Here in the New York area, we have four highway tunnels and five highway bridges that empty directly into the streets of Manhattan. You could get rid of any of the highways (495, I-78, the BQE, the Long Island Expressway, the Grand Central Parkway, the Bruckner Expressway and the Major Deegan Expressway) and it would make a huge improvement.
It's hard to choose among these firehoses of cars, but one of the worst is the Holland Tunnel. This is because it combines two four-lane expressways, the Pulaski Skyway and the Newark Bay Extension of the New Jersey Turnpike, into a single stream. It's even more powerful in the other direction due to the Verrazano Toll Pump, sucking cars and trucks from all over Manhattan and Brooklyn through Chinatown, Soho and Greenwich Village.
Fortunately, we are coming upon a historic opportunity to turn down this firehose. One of the four-lane expressways that feed into the Holland Tunnel, the Pulaski Skyway, is nearing the end of its life. This expensive steel structure has contributed to the destruction of the sensitive Hackensack Meadowlands since 1932. Naturally, there is a plan to rebuild the structure, and lots of rehabilitation in the meantime. Remember the ARC Tunnel that Chris Christie killed? $1.8 billion of the money is paying for that rehabilitation.
Some people like the way the Skyway looks - from a distance, or from the inside of a moving car, at least. I admit that it has a certain beauty to it. But its function is destructive. If there were some way to turn it into a dedicated busway, that might be nice, but I don't get the impression it would work. If we like the look, let's keep a small piece of it up somewhere for posterity's sake, but don't hold people's lives hostage to aesthetics.
In sum, we're diverting more than a billion dollars from critical transit improvements to maintain a road that blasts 30,000 cars a day (yes, only cars) into one of the densest, most walkable business districts in the country. If this thing were towering over a neighborhood instead of a swamp, it would definitely be on the CNU's list. Is it any less deserving of a teardown because it only saturates the area with cars?
3 comments:
Probably not as grand a plan as you would like, but parts of Congress Pkwy in Chicago were just narrowed from eight lanes to six:
http://gridchicago.com/2012/gimme-shelter-pedestrian-improvements-to-congress-parkway/
Wait, they're spending $1.8 billion on 30,000 cars a day?

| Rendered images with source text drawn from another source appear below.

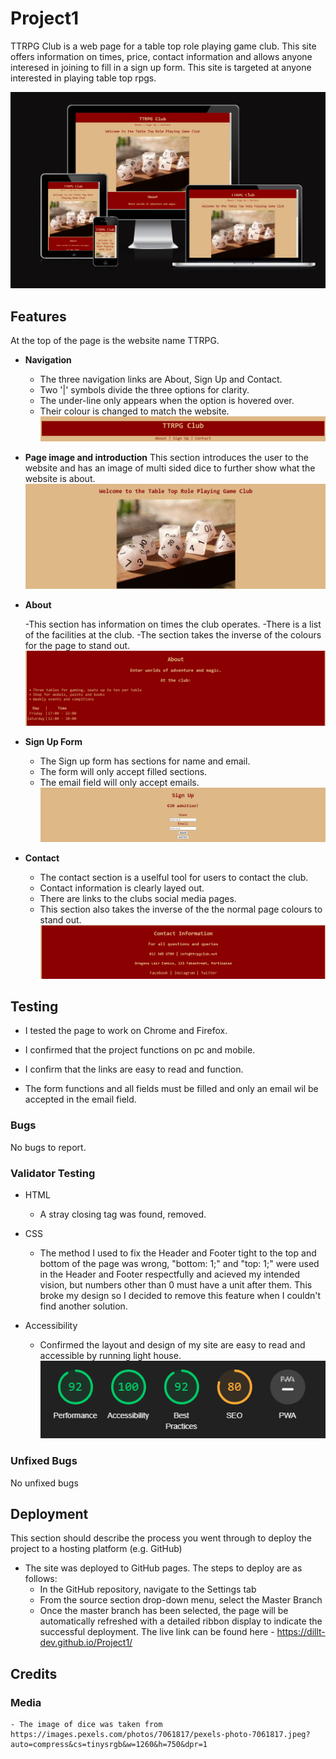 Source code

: # Project1

TTRPG Club is a web page for a table top role playing game club. This site offers information on times, price, contact information and allows anyone interesed in joining to fill in a sign up form. This site is targeted at anyone interested in playing table top rpgs. 

![image of ami reactive](images/ami%20responsive%20image.png)

## Features 

At the top of the page is the website name TTRPG. 

- __Navigation__ 

    - The three navigation links are About, Sign Up and Contact. 
    - Two '|' symbols divide the three options for clarity. 
    - The under-line only appears when the option is hovered over. 
    - Their colour is changed to match the website. 
![title and navigation](images/Title.png)

- __Page image and introduction__
This section introduces the user to the website and has an image of multi sided dice to further show what the website is about. 
![image and intro](images/Page%20image.png)

- __About__ 

    -This section has information on times the club operates. 
    -There is a list of the facilities at the club. 
    -The section takes the inverse of the colours for the page to stand out. 
![about section](images/About%20section.png)

- __Sign Up Form__ 

    - The Sign up form has sections for name and email. 
    - The form will only accept filled sections. 
    - The email field will only accept emails. 
![sign up](images/Sign%20up%20screen.png) 

- __Contact__ 

    - The contact section is a uselful tool for users to contact the club. 
    - Contact information is clearly layed out. 
    - There are links to the clubs social media pages. 
    - This section also takes the inverse of the the normal page colours to stand out. 
![Contact](images/Contact%20section.png)

## Testing 

- I tested the page to work on Chrome and Firefox. 

- I confirmed that the project functions on pc and mobile. 

- I confirm that the links are easy to read and function. 

- The form functions and all fields must be filled and only an email wil be accepted in the email field. 

### Bugs 
No bugs to report. 

### Validator Testing 

- HTML
    - A stray closing tag was found, removed. 

- CSS
    - The method I used to fix the Header and Footer tight to the top and bottom of the page was wrong, "bottom: 1;" and "top: 1;" were used in the Header and Footer respectfully and acieved my intended vision, but numbers other than 0 must have a unit after them. This broke my design so I decided to remove this feature when I couldn't find another solution. 

- Accessibility 
    - Confirmed the layout and design of my site are easy to read and accessible by running light house. 
![lighthouse score](images/lighthouse%20score.png)

### Unfixed Bugs
No unfixed bugs 

## Deployment 

This section should describe the process you went through to deploy the project to a hosting platform (e.g. GitHub)

- The site was deployed to GitHub pages. The steps to deploy are as follows:
    - In the GitHub repository, navigate to the Settings tab
    - From the source section drop-down menu, select the Master Branch
    - Once the master branch has been selected, the page will be automatically refreshed with a detailed ribbon display to indicate the successful deployment.
The live link can be found here - https://dillt-dev.github.io/Project1/


## Credits 

### Media
    - The image of dice was taken from https://images.pexels.com/photos/7061817/pexels-photo-7061817.jpeg?auto=compress&cs=tinysrgb&w=1260&h=750&dpr=1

Did they think ARC Alt Cavern was too cost-effective, or something?
Not to mention that the Pulaski Skyway is actually dangerous - it's foggy, a lot of people speed, and there are these weird center-lane ramps that are tricky to navigate. Plus, the Skyway actually has a lower safety rating than the I-35 Bridge in Minnesota that collapsed.
The quicker they tear down this thing, the better.